Yves wants to write a novel around six characters. He will associate each of them with the numbers on dominoes, with the blank applying to a secondary character, though never the same one. The novel will reproduce the trajectory of a game of Abkhazian dominoes: every double played will give rise to a chapter with just one character, a tile with two different numbers to a chapter with two characters, very occasionally three if one of them says and does nothing....Yves's novel will be called Abkhazian Dominoes, but nothing about its structure will be explained to the reader. Particularly as Yves ends up never entirely respecting his own rules.

We are thus treated to a glimpse of Le Tellier's methods, espying the scaffolding upon which the book was built. Later on, as we follow the ensuing doubts and double dealings, the games are brought to a head as the characters are faced with decisions affecting more than their mere love lives.

Enough About Love is an alluring story, despite its few forays into pedestrian philosophizing about the nature of romance and relationships. Le Tellier is an imaginative writer, and his works are often intriguingly composed. As each of his three books available in English differ so greatly from one another, any new Le Tellier translation would be a welcomed gift to readers, as one never really quite knows what to expect from the Frenchman's books, save, of course, for abundant creativity and charm.

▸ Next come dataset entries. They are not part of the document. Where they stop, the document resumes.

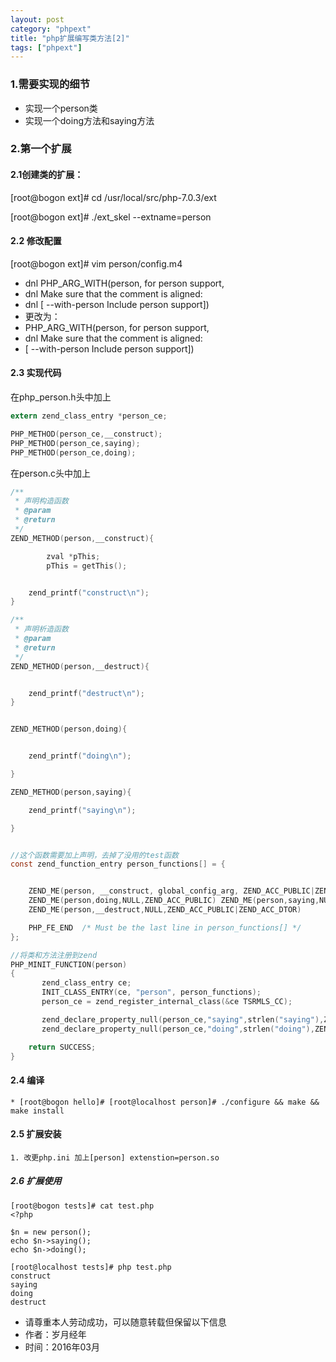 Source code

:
 ```yaml
---
layout: post
category: "phpext"
title: "php扩展编写类方法[2]"
tags: ["phpext"]
---
```


### 1.需要实现的细节

* 实现一个person类
* 实现一个doing方法和saying方法

### 2.第一个扩展

#### 2.1创建类的扩展：

[root@bogon ext]# cd /usr/local/src/php-7.0.3/ext

[root@bogon ext]# ./ext_skel --extname=person

#### 2.2 修改配置
[root@bogon ext]# vim person/config.m4

* dnl PHP_ARG_WITH(person, for person support,
* dnl Make sure that the comment is aligned:
* dnl [  --with-person             Include person support])
* 更改为：
* PHP_ARG_WITH(person, for person support,
* dnl Make sure that the comment is aligned:
* [  --with-person             Include person support])


#### 2.3 实现代码
在php_person.h头中加上

```c
extern zend_class_entry *person_ce;

PHP_METHOD(person_ce,__construct);
PHP_METHOD(person_ce,saying);
PHP_METHOD(person_ce,doing);

```

在person.c头中加上

```c
/**
 * 声明构造函数
 * @param
 * @return
 */
ZEND_METHOD(person,__construct){

        zval *pThis;
        pThis = getThis();


	zend_printf("construct\n");
}

/**
 * 声明析造函数
 * @param
 * @return
 */
ZEND_METHOD(person,__destruct){


	zend_printf("destruct\n");
}


ZEND_METHOD(person,doing){


	zend_printf("doing\n");

}

ZEND_METHOD(person,saying){

	zend_printf("saying\n");

}


//这个函数需要加上声明，去掉了没用的test函数
const zend_function_entry person_functions[] = {


	ZEND_ME(person, __construct, global_config_arg, ZEND_ACC_PUBLIC|ZEND_ACC_CTOR)
	ZEND_ME(person,doing,NULL,ZEND_ACC_PUBLIC) ZEND_ME(person,saying,NULL,ZEND_ACC_PUBLIC)
	ZEND_ME(person,__destruct,NULL,ZEND_ACC_PUBLIC|ZEND_ACC_DTOR)

	PHP_FE_END	/* Must be the last line in person_functions[] */
};

//将类和方法注册到zend
PHP_MINIT_FUNCTION(person)
{
       zend_class_entry ce;
       INIT_CLASS_ENTRY(ce, "person", person_functions);
       person_ce = zend_register_internal_class(&ce TSRMLS_CC);

       zend_declare_property_null(person_ce,"saying",strlen("saying"),ZEND_ACC_PUBLIC);
       zend_declare_property_null(person_ce,"doing",strlen("doing"),ZEND_ACC_PUBLIC);

	return SUCCESS;
}

```


#### 2.4 编译
	* [root@bogon hello]# [root@localhost person]# ./configure && make && make install


#### 2.5 扩展安装
	1. 改更php.ini 加上[person] extenstion=person.so



##### 2.6 扩展使用

```shell
[root@bogon tests]# cat test.php
<?php
	
$n = new person();
echo $n->saying();
echo $n->doing();
	
[root@localhost tests]# php test.php
construct
saying
doing
destruct
```
>
- 请尊重本人劳动成功，可以随意转载但保留以下信息 
- 作者：岁月经年 
- 时间：2016年03月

"Publishers Weekly Review" by , "'Any man — or woman — who wants to hear nothing — or no more — about love should put this book down,' warns Le Tellier in this complicated tale of the romantic lives of four Parisians. Anna Stein and Louise Blum have never met, but their lives are comparable: both are married with children, settled and reasonably happy, until, within days, each one meets a man who will upset the equilibrium of their lives. Anna, a doctor married to a doctor, comes under the spell of a free-spirited writer, Yves Janvier, while lawyer Louise, whose husband is a mild-mannered scientist, falls for Anna's analyst, Dr. Thomas Le Gall. Comedy and pathos ensue as the cast of wives, husbands, and lovers struggle to reconcile their values with their passions. 'Desire will not allow for simple explanations,' Le Tellier observes as he skillfully weaves a tapestry of his characters' adventures. 'When you don't know where you want to go, it doesn't matter which path you take,' Anna decides as she contemplates a difficult decision, the dilemma that these four very real, very flawed, and very likable people all face. A touching and thought-provoking study of attraction, responsibility, and love. (Feb.)" Publishers Weekly (Copyright PWyxz LLC)

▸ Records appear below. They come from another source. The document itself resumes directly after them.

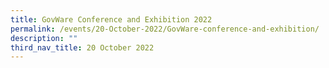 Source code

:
 ```yaml
---
title: GovWare Conference and Exhibition 2022
permalink: /events/20-October-2022/GovWare-conference-and-exhibition/
description: ""
third_nav_title: 20 October 2022
---
```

"Synopsis" by , Originally published in French as Assez parle d'amour.
"Synopsis" by , Any man—or woman—who wants to hear nothing—or no more—about love should put this book down.

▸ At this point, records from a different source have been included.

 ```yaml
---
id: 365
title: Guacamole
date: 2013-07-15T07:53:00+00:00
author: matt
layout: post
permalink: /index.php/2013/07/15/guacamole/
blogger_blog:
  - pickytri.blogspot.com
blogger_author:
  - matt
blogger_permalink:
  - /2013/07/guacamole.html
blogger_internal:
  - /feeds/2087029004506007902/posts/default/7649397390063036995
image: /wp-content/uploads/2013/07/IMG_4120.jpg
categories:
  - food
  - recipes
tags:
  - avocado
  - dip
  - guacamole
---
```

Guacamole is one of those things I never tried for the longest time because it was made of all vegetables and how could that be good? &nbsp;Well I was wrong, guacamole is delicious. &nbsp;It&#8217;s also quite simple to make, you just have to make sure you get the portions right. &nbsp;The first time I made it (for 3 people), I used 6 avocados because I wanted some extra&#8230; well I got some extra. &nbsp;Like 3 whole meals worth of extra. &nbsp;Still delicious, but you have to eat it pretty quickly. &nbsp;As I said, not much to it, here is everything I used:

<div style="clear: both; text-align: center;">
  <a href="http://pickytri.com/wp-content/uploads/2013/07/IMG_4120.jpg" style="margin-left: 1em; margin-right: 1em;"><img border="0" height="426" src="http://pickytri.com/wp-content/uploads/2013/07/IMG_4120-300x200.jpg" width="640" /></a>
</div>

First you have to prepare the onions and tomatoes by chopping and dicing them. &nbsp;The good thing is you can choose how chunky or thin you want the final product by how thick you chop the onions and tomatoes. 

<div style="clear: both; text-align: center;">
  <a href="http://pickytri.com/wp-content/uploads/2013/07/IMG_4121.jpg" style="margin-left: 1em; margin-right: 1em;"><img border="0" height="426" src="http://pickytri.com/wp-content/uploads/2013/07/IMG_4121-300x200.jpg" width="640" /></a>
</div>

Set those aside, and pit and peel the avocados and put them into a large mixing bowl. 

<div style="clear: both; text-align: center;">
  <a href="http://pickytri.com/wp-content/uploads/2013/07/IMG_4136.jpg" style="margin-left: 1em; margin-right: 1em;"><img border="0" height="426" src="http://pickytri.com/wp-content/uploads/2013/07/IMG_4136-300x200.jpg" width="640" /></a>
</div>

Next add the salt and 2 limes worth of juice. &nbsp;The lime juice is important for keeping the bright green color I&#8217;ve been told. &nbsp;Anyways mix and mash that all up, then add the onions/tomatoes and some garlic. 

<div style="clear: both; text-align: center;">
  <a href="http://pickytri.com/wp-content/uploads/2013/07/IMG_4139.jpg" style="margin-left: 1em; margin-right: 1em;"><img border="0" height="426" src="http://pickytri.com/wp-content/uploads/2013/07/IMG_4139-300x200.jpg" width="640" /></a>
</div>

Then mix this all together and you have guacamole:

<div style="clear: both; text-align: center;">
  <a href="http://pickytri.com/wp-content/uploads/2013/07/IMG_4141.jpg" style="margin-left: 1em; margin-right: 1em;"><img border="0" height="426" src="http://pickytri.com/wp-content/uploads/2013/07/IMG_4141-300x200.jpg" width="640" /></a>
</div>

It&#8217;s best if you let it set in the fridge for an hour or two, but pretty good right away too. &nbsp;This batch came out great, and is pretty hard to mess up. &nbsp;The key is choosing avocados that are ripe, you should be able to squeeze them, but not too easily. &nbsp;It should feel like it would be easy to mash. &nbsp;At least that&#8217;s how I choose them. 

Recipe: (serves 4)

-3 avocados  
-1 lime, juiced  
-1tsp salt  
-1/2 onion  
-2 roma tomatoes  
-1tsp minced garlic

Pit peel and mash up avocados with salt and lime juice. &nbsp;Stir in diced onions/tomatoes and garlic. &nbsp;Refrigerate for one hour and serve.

Anna and Louise could be sisters, but they don’t know each other. They are both married with children, and for the most part, they are happy. On almost the same day, Anna, a psychiatrist, crosses paths with Yves, a writer, while Louise, a lawyer, meets Anna’s analyst, Thomas. Love at first sight is still possible for those into their forties and long-married. But when you have already mapped out a life path, a passionate affair can come at a high price. For our four characters, their lives are unexpectedly turned upside down by the deliciously inconvenient arrival of love. For Anna, meeting Yves has brought a flurry of excitement to her life and made her question her values, her reliable husband, and her responsibilities to her children. For Louise, a successful career woman in a stable and comfortable marriage, her routine is uprooted by the youthful passion she feels for Thomas. Thought-provoking, sophisticated, and, above all, amusing, Enough About Love captures the euphoria of desire through tender and unflinching portraits of husbands, wives, and lovers.